Diğer 9 hücrenin ara duvarları kaldırılarak birbirine bağlı iki büyük
koridor elde edilmiştir. Bu koridorların ülkemizin Kula, Gördes, Uşak,
Kırşehir gibi meşhur halı merkezlerine ait tarihi halılar, diğer
koridorlarda ise Konya Vilayetine bağlı Ladik, Karaman, Karapınar,
Sille gibi halı merkezlerinde dokunulmuş tarihi halıları
sergilenmektedir.
Bu hücrelerin koridora açılan pencere ve kapı boşluklarına yapılan
vitrinlerde ise Mevlevi Etnoğrafyasına ait Pazarcı Maşası, Mütteka,
Nefir gibi Dergâhtan müzeye nakledilen tarihi nitelikte eşyalarla, müze
koleksiyonunda yer alan son derece değerli Bursa Kumaşları
sergilenmektedir.
Matbah
Bölümü :
Matbah müzenin Güney Batı köşesinde yer alır. 1584 yılında
Sultan III. Murat tarafından yaptırılmıştır. Dergâhın müzeye dönüştürüldüğü
1926 yılına kadar yemek ihtiyacı burada karşılanıyordu.

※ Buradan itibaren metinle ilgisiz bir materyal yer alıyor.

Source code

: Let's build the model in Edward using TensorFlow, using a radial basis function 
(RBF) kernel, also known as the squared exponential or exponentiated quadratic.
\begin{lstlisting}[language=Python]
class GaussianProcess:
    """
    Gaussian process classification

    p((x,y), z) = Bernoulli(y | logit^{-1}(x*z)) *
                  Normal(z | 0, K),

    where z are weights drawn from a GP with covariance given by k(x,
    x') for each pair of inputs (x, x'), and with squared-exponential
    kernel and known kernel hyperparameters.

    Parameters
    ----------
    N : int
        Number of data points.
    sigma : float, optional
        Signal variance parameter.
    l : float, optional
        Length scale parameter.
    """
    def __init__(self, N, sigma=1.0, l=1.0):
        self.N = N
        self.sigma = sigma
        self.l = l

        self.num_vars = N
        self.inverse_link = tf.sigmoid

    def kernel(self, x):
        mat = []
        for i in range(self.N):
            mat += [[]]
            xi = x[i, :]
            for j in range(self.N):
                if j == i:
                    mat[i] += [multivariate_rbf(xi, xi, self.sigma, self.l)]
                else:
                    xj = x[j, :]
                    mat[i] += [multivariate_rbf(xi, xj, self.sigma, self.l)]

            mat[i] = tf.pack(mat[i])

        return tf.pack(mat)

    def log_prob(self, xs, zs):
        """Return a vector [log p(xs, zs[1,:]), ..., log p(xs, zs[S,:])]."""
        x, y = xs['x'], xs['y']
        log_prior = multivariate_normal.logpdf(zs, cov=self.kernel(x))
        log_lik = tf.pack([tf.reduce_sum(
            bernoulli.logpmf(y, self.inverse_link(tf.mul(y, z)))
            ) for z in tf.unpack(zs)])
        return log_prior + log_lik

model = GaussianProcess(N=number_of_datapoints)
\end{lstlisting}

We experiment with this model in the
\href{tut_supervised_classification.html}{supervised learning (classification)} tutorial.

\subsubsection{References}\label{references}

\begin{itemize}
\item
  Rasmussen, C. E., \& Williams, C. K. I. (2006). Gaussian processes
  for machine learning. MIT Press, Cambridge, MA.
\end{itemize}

Bu bölümün 1990 yılında yapılan onarı mlardan sonra teşhir
tanzimi mankenler ile yeniden yapılmıştır. Matbah'ın asıl işlevi
olan yemek yapmak ve somat denilen sofrada yemek yeme adabı mankenlerle
anlatılmaya çalışılmıştır.Matbah'ın diğer işlevlerinden olan
Nev-niyaz denilen Mevlevi aday adayı Saka Postu üzerine otururken, Semâ
talim çivisi yanında ise Semâ Dedesi'nin Can tabir edilen Mevlevi
Derviş adayına Semâ talim ettirişi anlatılmaya çalışılmıştır.